Tu regardes ton verre d'un air méfiant. C'est rose orangé. Une petite gorgée... Yark, ça goûte la marde, comme à chaque année. Tu fais un petit sourire appréciatif à ta tante Louise, qui n'a vraisemblablement pas compris que de mélanger trop de sortes différentes de jus ne crée pas, comme elle le souhaiterait, un nectar exotique, mais plutôt une mixture digne d'un défi alimentaire dans une initiation universitaire.
Tu te retournes un peu, tu sors ta flasque et rajoutes du rhum. Tant qu'à goûter mauvais, aussi bien que ça saoule, au moins. Comme ça, tu vas peut-être réussir à oublier.
Y'est quelle heure là? À peine 8 heures. Vous avez même pas encore mangé.
Tu hais Noël.
- Kin! Bin si c'est pas le beau Hugo! T'es pas venu avec Mélissa?
- Chut Pierre! Y sont pu ensemble là... C'est pas grave hein, tu le sais que nous autres on t'aime, la famille! La mère des filles est pas morte!
Tu ne réponds pas. Tes joues tirent doucement sur le coin de tes lèvres, et ça doit avoir l'air d'un sourire convaincant parce qu'ils te laissent tranquille.
Étant donné que les flos monopolisent la télévision du sous-sol, tu fais ton deuil de te plugger sur le Nintendo tout le réveillon et tu te trouves plutôt une chaise relativement confortable dans la cuisine vide pour y laisser choir ton mal.
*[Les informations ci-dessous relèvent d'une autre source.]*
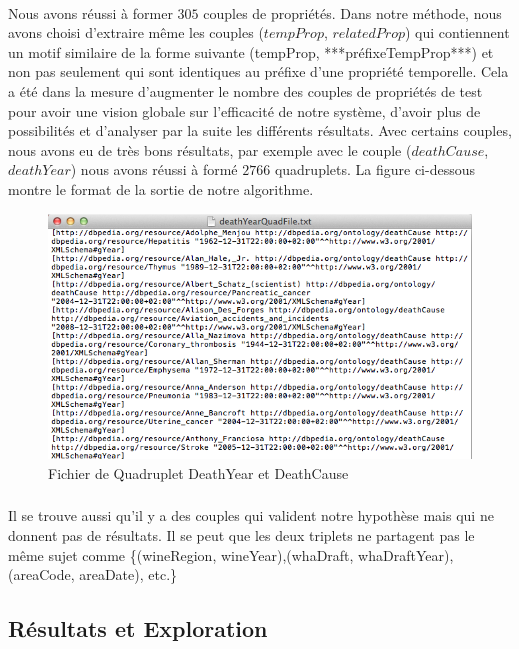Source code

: \paragraph{}
Nous avons réussi à former $305$ couples de propriétés. Dans notre méthode, nous avons choisi d'extraire même les couples ($tempProp$, $relatedProp$) qui contiennent un motif similaire de la forme suivante (tempProp, ***préfixeTempProp***) et non pas seulement qui sont identiques au préfixe d'une propriété temporelle. Cela a été dans la mesure d'augmenter le nombre des couples de propriétés de test pour avoir une vision globale sur l'efficacité de notre système, d'avoir plus de possibilités et d'analyser par la suite les différents résultats. 
Avec certains couples, nous avons eu de très bons résultats, par exemple avec le couple ($deathCause$,$deathYear$) nous avons réussi à formé $2766$ quadruplets. La figure ci-dessous montre le format de la sortie de notre algorithme.
 \begin{figure}[H]
        \centering
                \includegraphics[width=15cm]{DeathYearCause.png}
               \caption{Fichier de Quadruplet DeathYear et DeathCause}
\end{figure}
\subparagraph{}
Il se trouve aussi qu'il y a des couples qui valident notre hypothèse mais qui ne donnent pas de résultats. Il se peut que les deux triplets ne partagent pas le même sujet comme \{(wineRegion, wineYear),(whaDraft, whaDraftYear),(areaCode, areaDate), etc.\}
\subsection{Résultats et Exploration}
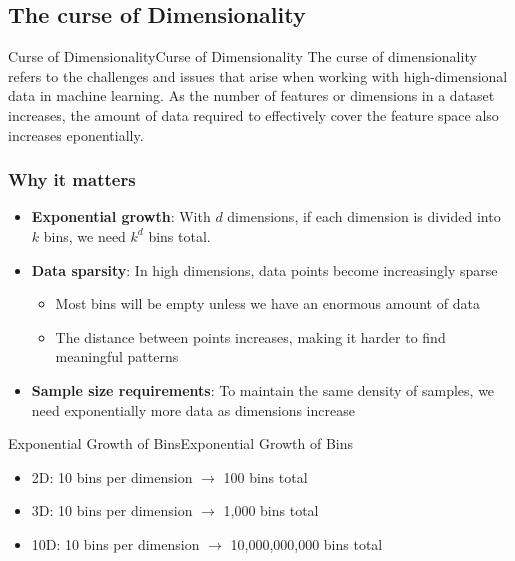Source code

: \documentclass[a4paper]{article}
\theoremstyle{definition}
\begin{document}
\subsection{The curse of Dimensionality}
\begin{definition}{Curse of Dimensionality}{Curse of Dimensionality}
The curse of dimensionality refers to the challenges and issues that arise when working with high-dimensional data in machine learning.
\vspace{1em}
\noindent
\newline
As the number of features or dimensions in a dataset increases, the amount of data required to effectively cover the feature space also 
increases eponentially.
\end{definition}
\subsubsection{Why it matters}
\begin{itemize}
    \item \textbf{Exponential growth}: With \( d \) dimensions, if each dimension is divided into \( k \) bins, we need \( k^d \) bins total.
    \item \textbf{Data sparsity}: In high dimensions, data points become increasingly sparse
    \begin{itemize}
        \item Most bins will be empty unless we have an enormous amount of data 
        \item The distance between points increases, making it harder to find meaningful patterns
    \end{itemize}
    \item \textbf{Sample size requirements}: To maintain the same density of samples, we need exponentially more data as dimensions increase
\end{itemize}
\begin{example}{Exponential Growth of Bins}{Exponential Growth of Bins}
\begin{itemize}
    \item 2D: 10 bins per dimension \( \rightarrow \) 100 bins total 
    \item 3D: 10 bins per dimension \( \rightarrow \) 1,000 bins total 
    \item 10D: 10 bins per dimension \( \rightarrow \) 10,000,000,000 bins total
\end{itemize}
\end{example}
\end{document}
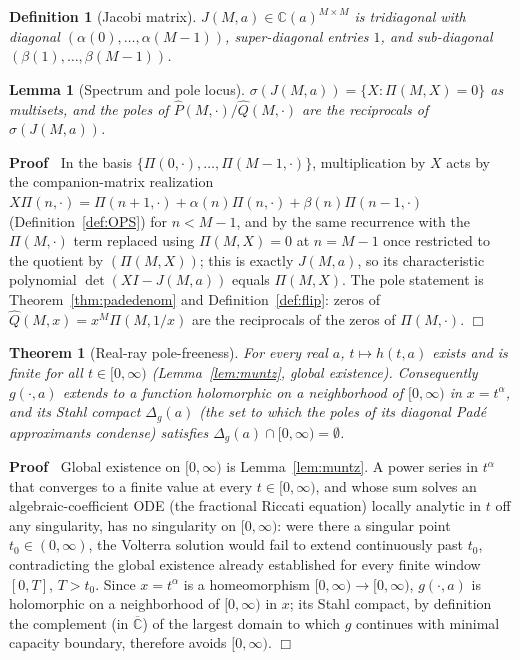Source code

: \documentclass{article}
\newenvironment{proof}{\noindent\textbf{Proof\ }}{\hspace*{\fill}$\Box$\medskip}
\newtheorem{definition}{Definition}
\newtheorem{lemma}{Lemma}
{\theorembodyfont{\rmfamily\small}\newtheorem{problem}{Problem}}
\newtheorem{theorem}{Theorem}
\newcommand{\C}{\mathbb{C}}
\begin{document}
\begin{definition}
  [Jacobi matrix]\label{def:Jacobi} $J (M, a) \in \C (a)^{M \times M}$ is
  tridiagonal with diagonal $(\alpha (0), \ldots, \alpha (M - 1))$,
  super-diagonal entries $1$, and sub-diagonal $(\beta (1), \ldots, \beta (M
  - 1))$.
\end{definition}

\begin{lemma}
  [Spectrum and pole locus]\label{lem:spectrum} $\sigma (J (M, a)) = \{ X :
  \Pi (M, X) = 0 \}$ as multisets, and the poles of $\hat{P} (M, \cdot) /
  \hat{Q} (M, \cdot)$ are the reciprocals of $\sigma (J (M, a))$.
\end{lemma}

\begin{proof}
  In the basis $\{ \Pi (0, \cdot), \ldots, \Pi (M - 1, \cdot) \}$,
  multiplication by $X$ acts by the companion-matrix realization $X \Pi (n,
  \cdot) = \Pi (n + 1, \cdot) + \alpha (n) \Pi (n, \cdot) + \beta (n) \Pi (n -
  1, \cdot)$ (Definition~\ref{def:OPS}) for $n < M - 1$, and by the same
  recurrence with the $\Pi (M, \cdot)$ term replaced using $\Pi (M, X) = 0$
  at $n = M - 1$ once restricted to the quotient by $(\Pi (M, X))$; this is
  exactly $J (M, a)$, so its characteristic polynomial $\det (XI - J (M, a))$
  equals $\Pi (M, X)$. The pole statement is Theorem~\ref{thm:padedenom} and
  Definition~\ref{def:flip}: zeros of $\hat{Q} (M, x) = x^M \Pi (M, 1 / x)$
  are the reciprocals of the zeros of $\Pi (M, \cdot)$.
\end{proof}

\begin{theorem}
  [Real-ray pole-freeness]\label{thm:realray} For every real $a$, $t \mapsto
  h (t, a)$ exists and is finite for all $t \in [0, \infty)$
  (Lemma~\ref{lem:muntz}, global existence). Consequently $g (\cdot, a)$
  extends to a function holomorphic on a neighborhood of $[0, \infty)$ in $x
  = t^{\alpha}$, and its Stahl compact $\Delta_g (a)$ (the set to which the
  poles of its diagonal Pad{\'e} approximants condense) satisfies $\Delta_g
  (a) \cap [0, \infty) = \emptyset$.
\end{theorem}

\begin{proof}
  Global existence on $[0, \infty)$ is Lemma~\ref{lem:muntz}. A power series
  in $t^{\alpha}$ that converges to a finite value at every $t \in [0,
  \infty)$, and whose sum solves an algebraic-coefficient ODE (the fractional
  Riccati equation) locally analytic in $t$ off any singularity, has no
  singularity on $[0, \infty)$: were there a singular point $t_0 \in (0,
  \infty)$, the Volterra solution would fail to extend continuously past
  $t_0$, contradicting the global existence already established for every
  finite window $[0, T]$, $T > t_0$. Since $x = t^{\alpha}$ is a
  homeomorphism $[0, \infty) \to [0, \infty)$, $g (\cdot, a)$ is holomorphic
  on a neighborhood of $[0, \infty)$ in $x$; its Stahl compact, by
  definition the complement (in $\overline{\C}$) of the largest domain to
  which $g$ continues with minimal capacity boundary, therefore avoids $[0,
  \infty)$.
\end{proof}
\end{document}
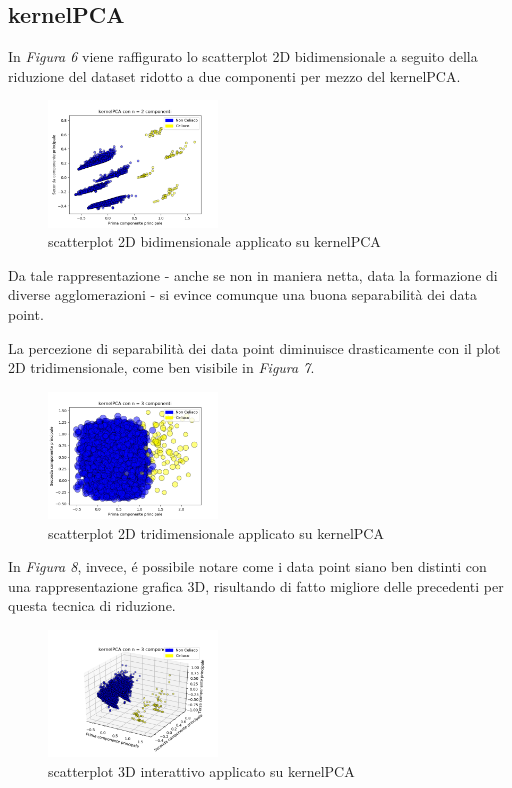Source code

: \documentclass[11pt,a4paper,twocolumn]{article}
\begin{document}
\subsection{kernelPCA}
In \emph{Figura 6} viene raffigurato lo scatterplot 2D bidimensionale a seguito della riduzione del dataset ridotto a due componenti per mezzo del kernelPCA.

	\begin{figure}[h]
		\centering
		\includegraphics[width=0.4\textwidth]{img/kernelPCA_2Dnc2.png}
		\caption{scatterplot 2D bidimensionale applicato su kernelPCA}
	\end{figure}

	Da tale rappresentazione - anche se non in maniera netta, data la formazione di diverse agglomerazioni - si evince comunque una buona separabilità dei data point.  \par 
La percezione di separabilità dei data point diminuisce drasticamente con il plot 2D tridimensionale, come ben visibile in \emph{Figura 7}. \newpage

	\begin{figure}[H]
		\centering
		\includegraphics[width=0.4\textwidth]{img/kernelPCA_2Dnc3.png}
		\caption{scatterplot 2D tridimensionale applicato su kernelPCA}
	\end{figure}

In \emph{Figura 8}, invece, é possibile notare come i data point siano ben distinti con una rappresentazione grafica 3D, risultando di fatto migliore delle precedenti per questa tecnica di riduzione.

	\begin{figure}[H]
		\centering
		\includegraphics[width=0.4\textwidth]{img/kernelPCA_i3D.png}
		\caption{scatterplot 3D interattivo applicato su kernelPCA}
	\end{figure}
\end{document}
Y'est quelle heure là? Encore 8 heures. Tu soupires.
- Ouin, j'te comprends.
Tu sursautes et te retournes : tu n'avais pas remarqué que ta cousine avait adopté la même tactique que toi. Elle est belle, ta cousine. Un peu plus jeune que toi, juste assez, brunette, les pommettes saillantes, les yeux rieurs, la bouche moqueuse. Elle est belle, pour une cousine. Tu la regardes en te demandant pourquoi elle sort systématiquement avec des imbéciles.
Elle change de chaise pour se rapprocher.
- Max m'a laissée la semaine passée.
Tu t'y attendais. Tu ne réponds rien. Tu prends une autre gorgée. Elle fait pareil en grimaçant. Tu échange ton verre avec elle : elle en a plus besoin que toi. Ses sourcils semblent d'ailleurs apprécier ton ingrédient secret. Tu regardes ta montre : il est à peine dépassé 8 heures.
- Tsé Hugo, personnellement, j'l'ai toujours trouvée conne, Mélissa. Sans vouloir t'insulter là.
Tu le sais. Tu le sais tellement. L'an dernier, Mélissa avait mal à la tête. Elle avait passé la soirée à éviter tout le monde, t'entraînant avec elle ''par solidarité'', refusant tout alcool pour ne pas décupler la douleur. Elle t'avait chié dessus parce que tu n'avais pas mis la chemise qu'elle avait choisie, mais avait quand même trouvé le tour de porter un toast à votre amour devant toute ta famille, chose qui t'avait profondément gêné. Le chum d'époque de ta cousine, un joueur de hockey pas mal porté sur la boisson, ne s'était pas gêné pour la reluquer, chaud mort, et lui faire des avances. Le pire : tu avais surpris dans le regard de ta blonde une petite flamme, une fierté, l'effet de la flatterie du sportif. Tu t'étais senti vraiment minable. À la fin de la soirée, tu l'aurais tuée. Mais tu l'aimais. Tu l'aimes encore anyway.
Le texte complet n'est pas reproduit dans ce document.